In the listing below, locate the line containing "Time to next" and the line containing "Emp presence &". Output both of them and every line between, exactly as written, and nothing more.

─── Records shown

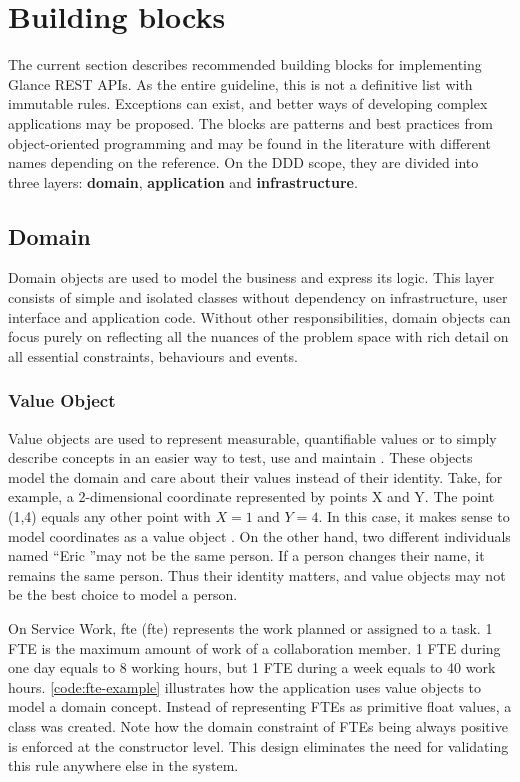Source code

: \section{Building blocks}
\label{sec:building-blocks}

The current section describes recommended building blocks for implementing Glance REST APIs. As the entire guideline, this is not a definitive list with immutable rules. Exceptions can exist, and better ways of developing complex applications may be proposed. The blocks are patterns and best practices from object-oriented programming and may be found in the literature with different names depending on the reference. On the DDD scope, they are divided into three layers: \textbf{domain}, \textbf{application} and \textbf{infrastructure}.

\subsection{Domain}

Domain objects are used to model the business and express its logic. This layer consists of simple and isolated classes without dependency on infrastructure, user interface and application code. Without other responsibilities, domain objects can focus purely on reflecting all the nuances of the problem space with rich detail on all essential constraints, behaviours and events.

\subsubsection{Value Object}
\label{sec:value-object}

Value objects \cite{ddd-blue-book} \cite{ddd-reference} are used to represent measurable, quantifiable values or to simply describe concepts in an easier way to test, use and maintain \cite{ddd-red-book}. These objects model the domain and care about their values instead of their identity. Take, for example, a 2-dimensional coordinate represented by points X and Y. The point (1,4) equals any other point with $X = 1$ and $Y = 4$. In this case, it makes sense to model coordinates as a value object \cite{fowler-value-objects}. On the other hand, two different individuals named ``Eric ''may not be the same person. If a person changes their name, it remains the same person. Thus their identity matters, and value objects may not be the best choice to model a person.

On Service Work, \acrshort{fte} (\acrlong{fte}) represents the work planned or assigned to a task. 1 FTE is the maximum amount of work of a collaboration member. 1 FTE during one day equals to 8 working hours, but 1 FTE during a week equals to 40 work hours. \autoref{code:fte-example} illustrates how the application uses value objects to model a domain concept. Instead of representing FTEs as primitive float values, a class was created. Note how the domain constraint of FTEs being always positive is enforced at the constructor level. This design eliminates the need for validating this rule anywhere else in the system.

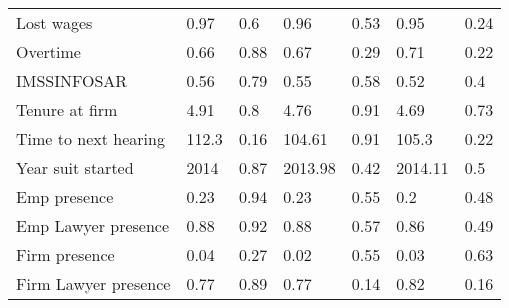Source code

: \begin{tabular}{lrrrrrr}
Lost wages & \multicolumn{1}{l}{0.97} & \multicolumn{1}{l}{0.6} & \multicolumn{1}{l}{0.96} & \multicolumn{1}{l}{0.53} & \multicolumn{1}{l}{0.95} & \multicolumn{1}{l}{0.24} \\
Overtime & \multicolumn{1}{l}{0.66} & \multicolumn{1}{l}{0.88} & \multicolumn{1}{l}{0.67} & \multicolumn{1}{l}{0.29} & \multicolumn{1}{l}{0.71} & \multicolumn{1}{l}{0.22} \\
IMSSINFOSAR  & \multicolumn{1}{l}{0.56} & \multicolumn{1}{l}{0.79} & \multicolumn{1}{l}{0.55} & \multicolumn{1}{l}{0.58} & \multicolumn{1}{l}{0.52} & \multicolumn{1}{l}{0.4} \\
Tenure at firm & \multicolumn{1}{l}{4.91} & \multicolumn{1}{l}{0.8} & \multicolumn{1}{l}{4.76} & \multicolumn{1}{l}{0.91} & \multicolumn{1}{l}{4.69} & \multicolumn{1}{l}{0.73} \\
Time to next hearing & \multicolumn{1}{l}{112.3} & \multicolumn{1}{l}{0.16} & \multicolumn{1}{l}{104.61} & \multicolumn{1}{l}{0.91} & \multicolumn{1}{l}{105.3} & \multicolumn{1}{l}{0.22} \\
Year suit started & \multicolumn{1}{l}{2014} & \multicolumn{1}{l}{0.87} & \multicolumn{1}{l}{2013.98} & \multicolumn{1}{l}{0.42} & \multicolumn{1}{l}{2014.11} & \multicolumn{1}{l}{0.5} \\
\midrule
Emp presence & \multicolumn{1}{l}{0.23} & \multicolumn{1}{l}{0.94} & \multicolumn{1}{l}{0.23} & \multicolumn{1}{l}{0.55} & \multicolumn{1}{l}{0.2} & \multicolumn{1}{l}{0.48} \\
Emp Lawyer presence & \multicolumn{1}{l}{0.88} & \multicolumn{1}{l}{0.92} & \multicolumn{1}{l}{0.88} & \multicolumn{1}{l}{0.57} & \multicolumn{1}{l}{0.86} & \multicolumn{1}{l}{0.49} \\
Firm presence & \multicolumn{1}{l}{0.04} & \multicolumn{1}{l}{0.27} & \multicolumn{1}{l}{0.02} & \multicolumn{1}{l}{0.55} & \multicolumn{1}{l}{0.03} & \multicolumn{1}{l}{0.63} \\
Firm Lawyer presence & \multicolumn{1}{l}{0.77} & \multicolumn{1}{l}{0.89} & \multicolumn{1}{l}{0.77} & \multicolumn{1}{l}{0.14} & \multicolumn{1}{l}{0.82} & \multicolumn{1}{l}{0.16} \\
\bottomrule
\bottomrule
\end{tabular}%
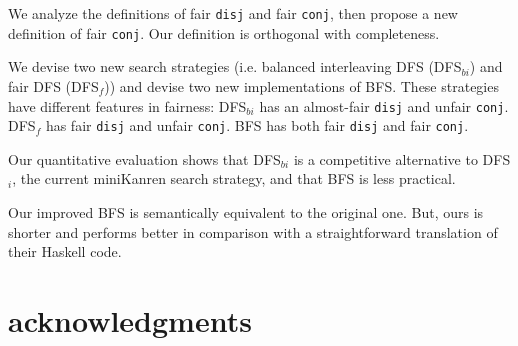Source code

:\documentclass[format=acmlarge, review=true, authordraft=true]{acmart}
\newcommand{\conj}{\texttt{conj}}
\newcommand{\disj}{\texttt{disj}}
\newcommand{\DFSi }[0]{DFS$_{i}$}
\newcommand{\DFSf }[0]{DFS$_{f}$}
\newcommand{\DFSbi}[0]{DFS$_{bi}$}
\newcommand{\BFS}[0]{BFS}
\newcommand{\BFSser}[0]{BFS}
\begin{document}
We analyze the definitions of fair \disj{} and fair \conj{}, then propose a 
new definition of fair \conj{}. Our definition is orthogonal with completeness.

We devise two new search strategies (i.e. balanced interleaving DFS 
(\DFSbi{}) and fair DFS (\DFSf{})) and devise two new 
implementations of \BFS. These strategies have different features 
in fairness: \DFSbi{} has an almost-fair \disj{} and unfair \conj{}. 
\DFSf{} has fair \disj{} and unfair \conj{}. \BFS{} has both fair
\disj{} and fair \conj{}.

Our quantitative evaluation shows that \DFSbi{} is a competitive 
alternative to \DFSi{}, the current miniKanren search strategy,
and that \BFS{} is less practical.

Our improved \BFS{} is semantically equivalent to the original 
one. But, ours is shorter and performs better in comparison with a 
straightforward translation of their Haskell code.



\section*{acknowledgments}



\end{document}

──────

* [Output of the exercise]
Time to next hearing & \multicolumn{1}{l}{112.3} & \multicolumn{1}{l}{0.16} & \multicolumn{1}{l}{104.61} & \multicolumn{1}{l}{0.91} & \multicolumn{1}{l}{105.3} & \multicolumn{1}{l}{0.22} \\
Year suit started & \multicolumn{1}{l}{2014} & \multicolumn{1}{l}{0.87} & \multicolumn{1}{l}{2013.98} & \multicolumn{1}{l}{0.42} & \multicolumn{1}{l}{2014.11} & \multicolumn{1}{l}{0.5} \\
\midrule
Emp presence & \multicolumn{1}{l}{0.23} & \multicolumn{1}{l}{0.94} & \multicolumn{1}{l}{0.23} & \multicolumn{1}{l}{0.55} & \multicolumn{1}{l}{0.2} & \multicolumn{1}{l}{0.48} \\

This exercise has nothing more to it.